(Records from a collection)

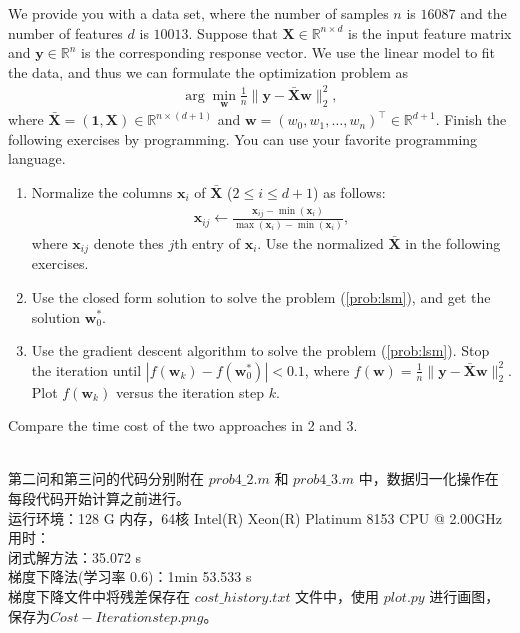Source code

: \documentclass[11pt,letter,notitlepage]{article}
\begin{document}
\begin{exercise}
    We provide you with a data set, where the number of samples $n$ is $16087$ and the number of features $d$ is $10013$. Suppose that $\textbf{X}\in\mathbb{R}^{n\times d}$ is the input feature matrix and $\textbf{y}\in\mathbb{R}^n$ is the corresponding response vector. We use the linear model to fit the data, and thus we can formulate the optimization problem as 
    \begin{align}\label{prob:lsm}
        \arg\min_{\textbf{w}} \frac{1}{n}\|\textbf{y}-\bar{\textbf{X}}\textbf{w}\|_2^2,
    \end{align}
    where $\bar{\textbf{X}}=(\textbf{1},\textbf{X})\in\mathbb{R}^{n\times(d+1)}$ and $\textbf{w}=(w_0,w_1,\dots,w_n)^\top\in\mathbb{R}^{d+1}$.
    Finish the following exercises by programming. You can use your favorite programming language.
    \begin{enumerate}
        \item Normalize the columns $\textbf{x}_i$ of $\bar{\textbf{X}}$ ($2\le i\le d+1$) as follows:
        \begin{align*}
            \textbf{x}_{ij}\leftarrow\frac{\textbf{x}_{ij}-\min (\textbf{x}_i)}{\max (\textbf{x}_i)-\min (\textbf{x}_i)},
        \end{align*}
        where $\textbf{x}_{ij}$ denote thes $j$th entry of $\textbf{x}_i$. Use the normalized $\bar{\textbf{X}}$ in the following exercises.
        \item Use the closed form solution to solve the problem (\ref{prob:lsm}), and get the solution $\textbf{w}_0^*$.
        \item Use the gradient descent algorithm to solve the problem (\ref{prob:lsm}). Stop the iteration until $|f(\textbf{w}_k)-f(\textbf{w}_0^*)|<0.1$, where $f(\textbf{w}) = \frac{1}{n}\|\textbf{y}-\bar{\textbf{X}}\textbf{w} \|_2^2$. Plot $f(\textbf{w}_k)$ versus the iteration step $k$. 
    \end{enumerate}
    Compare the time cost of the two approaches in 2 and 3.
    
\end{exercise}
\begin{solution}
    \heiti
    \ \\
    第二问和第三问的代码分别附在 $prob4\_2.m$ 和 $prob4\_3.m$ 中，数据归一化操作在每段代码开始计算之前进行。\\
    运行环境：128 G 内存，64核 Intel(R) Xeon(R) Platinum 8153 CPU @ 2.00GHz\\
    用时：\\闭式解方法：35.072 s \\
    梯度下降法(学习率 0.6)：1min 53.533 s\\ 
    梯度下降文件中将残差保存在 $cost\_history.txt$ 文件中，使用 $plot.py$ 进行画图，保存为$Cost-Iteration step.png$。
\end{solution}
\end{document}
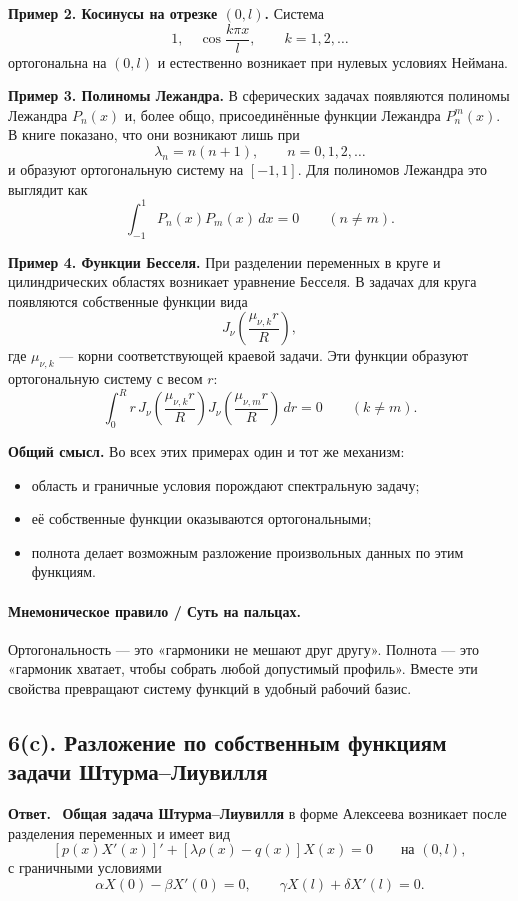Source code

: \documentclass[a4paper,12pt]{article}
\newcommand{\Answer}{\textbf{Ответ.}\ }
\begin{document}
\textbf{Пример 2. Косинусы на отрезке \texorpdfstring{$(0,l)$}{(0,l)}.}
Система
\[
1,\quad \cos\frac{k\pi x}{l},
\qquad
k=1,2,\dots
\]
ортогональна на $(0,l)$ и естественно возникает при нулевых условиях Неймана.

\textbf{Пример 3. Полиномы Лежандра.}
В сферических задачах появляются полиномы Лежандра $P_n(x)$ и, более общо, присоединённые функции Лежандра $P_n^m(x)$. В книге показано, что они возникают лишь при
\[
\lambda_n=n(n+1),
\qquad
n=0,1,2,\dots
\]
и образуют ортогональную систему на $[-1,1]$. Для полиномов Лежандра это выглядит как
\[
\int_{-1}^1 P_n(x)P_m(x)\,dx=0
\qquad
(n\ne m).
\]

\textbf{Пример 4. Функции Бесселя.}
При разделении переменных в круге и цилиндрических областях возникает уравнение Бесселя. В задачах для круга появляются собственные функции вида
\[
J_\nu\!\left(\frac{\mu_{\nu,k}r}{R}\right),
\]
где $\mu_{\nu,k}$ --- корни соответствующей краевой задачи. Эти функции образуют ортогональную систему с весом $r$:
\[
\int_0^R
r\,
J_\nu\!\left(\frac{\mu_{\nu,k}r}{R}\right)
J_\nu\!\left(\frac{\mu_{\nu,m}r}{R}\right)\,dr=0
\qquad
(k\ne m).
\]

\textbf{Общий смысл.}
Во всех этих примерах один и тот же механизм:
\begin{itemize}
  \item область и граничные условия порождают спектральную задачу;
  \item её собственные функции оказываются ортогональными;
  \item полнота делает возможным разложение произвольных данных по этим функциям.
\end{itemize}

\paragraph{Мнемоническое правило / Суть на пальцах.}
Ортогональность --- это «гармоники не мешают друг другу». Полнота --- это «гармоник хватает, чтобы собрать любой допустимый профиль». Вместе эти свойства превращают систему функций в удобный рабочий базис.

\subsection*{6(c). Разложение по собственным функциям задачи Штурма--Лиувилля}

\Answer
\textbf{Общая задача Штурма--Лиувилля} в форме Алексеева возникает после разделения переменных и имеет вид
\[
[p(x)X'(x)]'+[\lambda \rho(x)-q(x)]X(x)=0
\qquad \text{на } (0,l),
\]
с граничными условиями
\[
\alpha X(0)-\beta X'(0)=0,
\qquad
\gamma X(l)+\delta X'(l)=0.
\]
\end{document}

ACTION ITEM :: Where a line of the data contains "Лиувилля", copy that line.

RESPONSE ::
\subsection*{6(c). Разложение по собственным функциям задачи Штурма--Лиувилля}
\textbf{Общая задача Штурма--Лиувилля} в форме Алексеева возникает после разделения переменных и имеет вид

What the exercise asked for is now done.